**EXTRACTED ENTRIES**:
▬▬▬

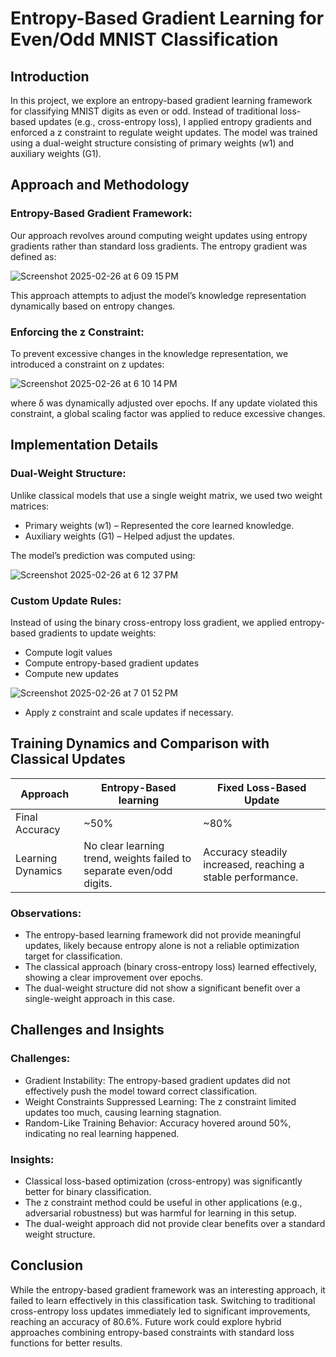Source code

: # Entropy-Based Gradient Learning for Even/Odd MNIST Classification

## Introduction

In this project, we explore an entropy-based gradient learning framework for classifying MNIST digits as even or odd. Instead of traditional loss-based updates (e.g., cross-entropy loss), I applied entropy gradients and enforced a z constraint to regulate weight updates. The model was trained using a dual-weight structure consisting of primary weights (w1) and auxiliary weights (G1).

## Approach and Methodology

### Entropy-Based Gradient Framework:

Our approach revolves around computing weight updates using entropy gradients rather than standard loss gradients. The entropy gradient was defined as:

![Screenshot 2025-02-26 at 6 09 15 PM](https://github.com/user-attachments/assets/537ee6fb-9352-43e3-ab3f-3d6fdfea072c)

This approach attempts to adjust the model’s knowledge representation dynamically based on entropy changes.

###  Enforcing the z Constraint:

To prevent excessive changes in the knowledge representation, we introduced a constraint on z updates:

![Screenshot 2025-02-26 at 6 10 14 PM](https://github.com/user-attachments/assets/cef7279b-266c-4c0b-88cf-7dff2fcf2f7c)

where δ was dynamically adjusted over epochs. If any update violated this constraint, a global scaling factor was applied to reduce excessive changes.

##  Implementation Details

### Dual-Weight Structure:

Unlike classical models that use a single weight matrix, we used two weight matrices:

* Primary weights (w1) – Represented the core learned knowledge.
* Auxiliary weights (G1) – Helped adjust the updates.

The model’s prediction was computed using:

![Screenshot 2025-02-26 at 6 12 37 PM](https://github.com/user-attachments/assets/96e4b1f7-be87-4249-97fb-1282cb394ca7)

### Custom Update Rules:

Instead of using the binary cross-entropy loss gradient, we applied entropy-based gradients to update weights:

* Compute logit values
* Compute entropy-based gradient updates
* Compute new updates
 
 ![Screenshot 2025-02-26 at 7 01 52 PM](https://github.com/user-attachments/assets/2edb9603-e18b-45ce-be51-b9f067decf45)

* Apply z constraint and scale updates if necessary.

 ## Training Dynamics and Comparison with Classical Updates

| Approach | Entropy-Based learning | Fixed Loss-Based Update |
| ------------------ | ---------------------- | ----------------------- |
| Final Accuracy | ~50% | ~80% |
| Learning Dynamics | No clear learning trend, weights failed to separate even/odd digits. | Accuracy steadily increased, reaching a stable performance. |

### Observations:

* The entropy-based learning framework did not provide meaningful updates, likely because entropy alone is not a reliable optimization target for classification.
* The classical approach (binary cross-entropy loss) learned effectively, showing a clear improvement over epochs.
* The dual-weight structure did not show a significant benefit over a single-weight approach in this case.

## Challenges and Insights

### Challenges:

* Gradient Instability: The entropy-based gradient updates did not effectively push the model toward correct classification.
* Weight Constraints Suppressed Learning: The z constraint limited updates too much, causing learning stagnation.
* Random-Like Training Behavior: Accuracy hovered around 50%, indicating no real learning happened.

### Insights:

* Classical loss-based optimization (cross-entropy) was significantly better for binary classification.
* The z constraint method could be useful in other applications (e.g., adversarial robustness) but was harmful for learning in this setup.
* The dual-weight approach did not provide clear benefits over a standard weight structure.

## Conclusion

While the entropy-based gradient framework was an interesting approach, it failed to learn effectively in this classification task. Switching to traditional cross-entropy loss updates immediately led to significant improvements, reaching an accuracy of 80.6%. Future work could explore hybrid approaches combining entropy-based constraints with standard loss functions for better results. 
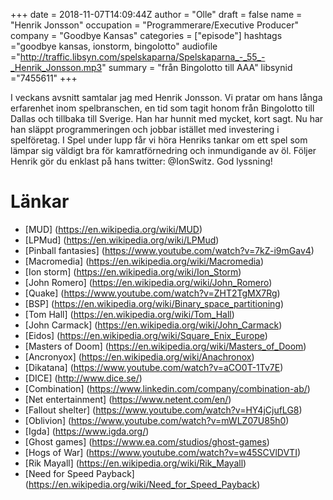 +++
date = 2018-11-07T14:09:44Z
author = "Olle"
draft = false
name = "Henrik Jonsson"
occupation = "Programmerare/Executive Producer"
company = "Goodbye Kansas"
categories = ["episode"]
hashtags ="goodbye kansas, ionstorm, bingolotto"
audiofile ="http://traffic.libsyn.com/spelskaparna/Spelskaparna_-_55_-_Henrik_Jonsson.mp3"
summary = "från Bingolotto till AAA"
libsynid ="7455611"
+++

I veckans avsnitt samtalar jag med Henrik Jonsson. Vi pratar om hans långa erfarenhet inom spelbranschen, en tid som tagit honom från Bingolotto till Dallas och tillbaka till Sverige. Han har hunnit med mycket, kort sagt. Nu har han släppt programmeringen och jobbar istället med investering i spelföretag. I Spel under lupp får vi höra Henriks tankar om ett spel som lämpar sig väldigt bra för kamratförnedring och inmundigande av öl. Följer Henrik gör du enklast på hans twitter: @IonSwitz. God lyssning!
# Länkar
* [MUD] (https://en.wikipedia.org/wiki/MUD)
* [LPMud] (https://en.wikipedia.org/wiki/LPMud)
* [Pinball fantasies] (https://www.youtube.com/watch?v=7kZ-i9mGav4)
* [Macromedia] (https://en.wikipedia.org/wiki/Macromedia)
* [Ion storm] (https://en.wikipedia.org/wiki/Ion_Storm)
* [John Romero] (https://en.wikipedia.org/wiki/John_Romero)
* [Quake] (https://www.youtube.com/watch?v=ZHT2TgMX7Rg)
* [BSP] (https://en.wikipedia.org/wiki/Binary_space_partitioning)
* [Tom Hall] (https://en.wikipedia.org/wiki/Tom_Hall)
* [John Carmack] (https://en.wikipedia.org/wiki/John_Carmack)
* [Eidos] (https://en.wikipedia.org/wiki/Square_Enix_Europe)
* [Masters of Doom] (https://en.wikipedia.org/wiki/Masters_of_Doom)
* [Ancronyox] (https://en.wikipedia.org/wiki/Anachronox)
* [Dikatana] (https://www.youtube.com/watch?v=aCO0T-1Tv7E)
* [DICE] (http://www.dice.se/)
* [Combination] (https://www.linkedin.com/company/combination-ab/)
* [Net entertainment] (https://www.netent.com/en/)
* [Fallout shelter] (https://www.youtube.com/watch?v=HY4jCjufLG8)
* [Oblivion] (https://www.youtube.com/watch?v=mWLZ07U85h0)
* [Igda] (https://www.igda.org/)
* [Ghost games] (https://www.ea.com/studios/ghost-games)
* [Hogs of War] (https://www.youtube.com/watch?v=w45SCVlDVTI)
* [Rik Mayall] (https://en.wikipedia.org/wiki/Rik_Mayall)
* [Need for Speed Payback] (https://en.wikipedia.org/wiki/Need_for_Speed_Payback)
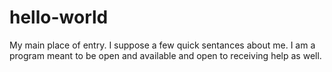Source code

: # hello-world
My main place of entry. 
I suppose a few quick sentances about me. I am a program meant to be open and available and open to receiving help as well. 
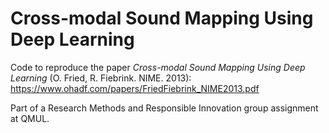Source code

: # Cross-modal Sound Mapping Using Deep Learning
Code to reproduce the paper *Cross-modal Sound Mapping Using Deep Learning* (O. Fried, R. Fiebrink. NIME. 2013): https://www.ohadf.com/papers/FriedFiebrink_NIME2013.pdf

Part of a Research Methods and Responsible Innovation group assignment at QMUL.
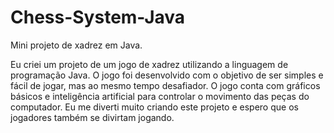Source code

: # Chess-System-Java

Mini projeto de xadrez em Java. 

Eu criei um projeto de um jogo de xadrez utilizando a linguagem de programação Java. O jogo foi desenvolvido com o objetivo de ser simples e fácil de jogar, mas ao mesmo tempo desafiador. O jogo conta com gráficos básicos e inteligência artificial para controlar o movimento das peças do computador. Eu me diverti muito criando este projeto e espero que os jogadores também se divirtam jogando.
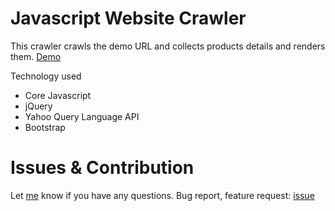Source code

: # Javascript Website Crawler

This crawler crawls the demo URL and collects products details and renders them.
<a href="http://nehachaudhary.github.io/website-crawler/">Demo</a>

Technology used
* Core Javascript
* jQuery
* Yahoo Query Language API
* Bootstrap


# Issues & Contribution

Let <a href="https://github.com/nehachaudhary">me</a> know if you have any questions. Bug report, feature request: <a href="https://github.com/nehachaudhary/website-crawler/issues">issue</a>
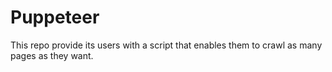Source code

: # Puppeteer 

This repo provide its users with a script that enables them to crawl as many pages as they want.
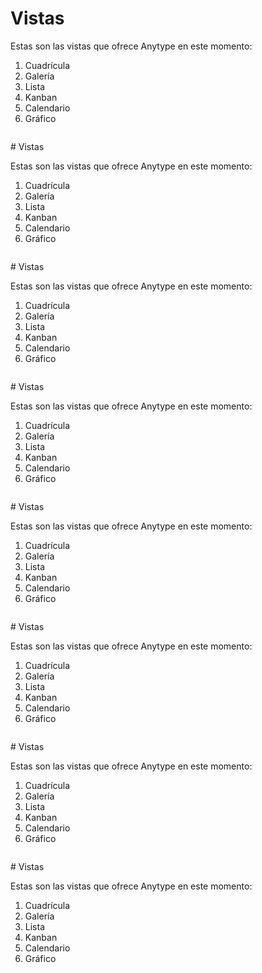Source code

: # Vistas

Estas son las vistas que ofrece Anytype en este momento:

1. Cuadrícula
2. Galería
3. Lista
4. Kanban
5. Calendario
6. Gráfico

<figure><img src="../../../.gitbook/assets/image (64).png" alt=""><figcaption></figcaption></figure>
# Vistas

Estas son las vistas que ofrece Anytype en este momento:

1. Cuadrícula
2. Galería
3. Lista
4. Kanban
5. Calendario
6. Gráfico

<figure><img src="../../../.gitbook/assets/image (64).png" alt=""><figcaption></figcaption></figure>
# Vistas

Estas son las vistas que ofrece Anytype en este momento:

1. Cuadrícula
2. Galería
3. Lista
4. Kanban
5. Calendario
6. Gráfico

<figure><img src="../../../.gitbook/assets/image (64).png" alt=""><figcaption></figcaption></figure>
# Vistas

Estas son las vistas que ofrece Anytype en este momento:

1. Cuadrícula
2. Galería
3. Lista
4. Kanban
5. Calendario
6. Gráfico

<figure><img src="../../../.gitbook/assets/image (64).png" alt=""><figcaption></figcaption></figure>
# Vistas

Estas son las vistas que ofrece Anytype en este momento:

1. Cuadrícula
2. Galería
3. Lista
4. Kanban
5. Calendario
6. Gráfico

<figure><img src="../../../.gitbook/assets/image (64).png" alt=""><figcaption></figcaption></figure>
# Vistas

Estas son las vistas que ofrece Anytype en este momento:

1. Cuadrícula
2. Galería
3. Lista
4. Kanban
5. Calendario
6. Gráfico

<figure><img src="../../../.gitbook/assets/image (64).png" alt=""><figcaption></figcaption></figure>
# Vistas

Estas son las vistas que ofrece Anytype en este momento:

1. Cuadrícula
2. Galería
3. Lista
4. Kanban
5. Calendario
6. Gráfico

<figure><img src="../../../.gitbook/assets/image (64).png" alt=""><figcaption></figcaption></figure>
# Vistas

Estas son las vistas que ofrece Anytype en este momento:

1. Cuadrícula
2. Galería
3. Lista
4. Kanban
5. Calendario
6. Gráfico

<figure><img src="../../../.gitbook/assets/image (64).png" alt=""><figcaption></figcaption></figure>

▬▬▬

**WHAT TO WORK ON**: Lines above with the string "Training" need to be found and copied.

**ANSWER SPACE**:
 ## Training Dynamics and Comparison with Classical Updates
* Random-Like Training Behavior: Accuracy hovered around 50%, indicating no real learning happened.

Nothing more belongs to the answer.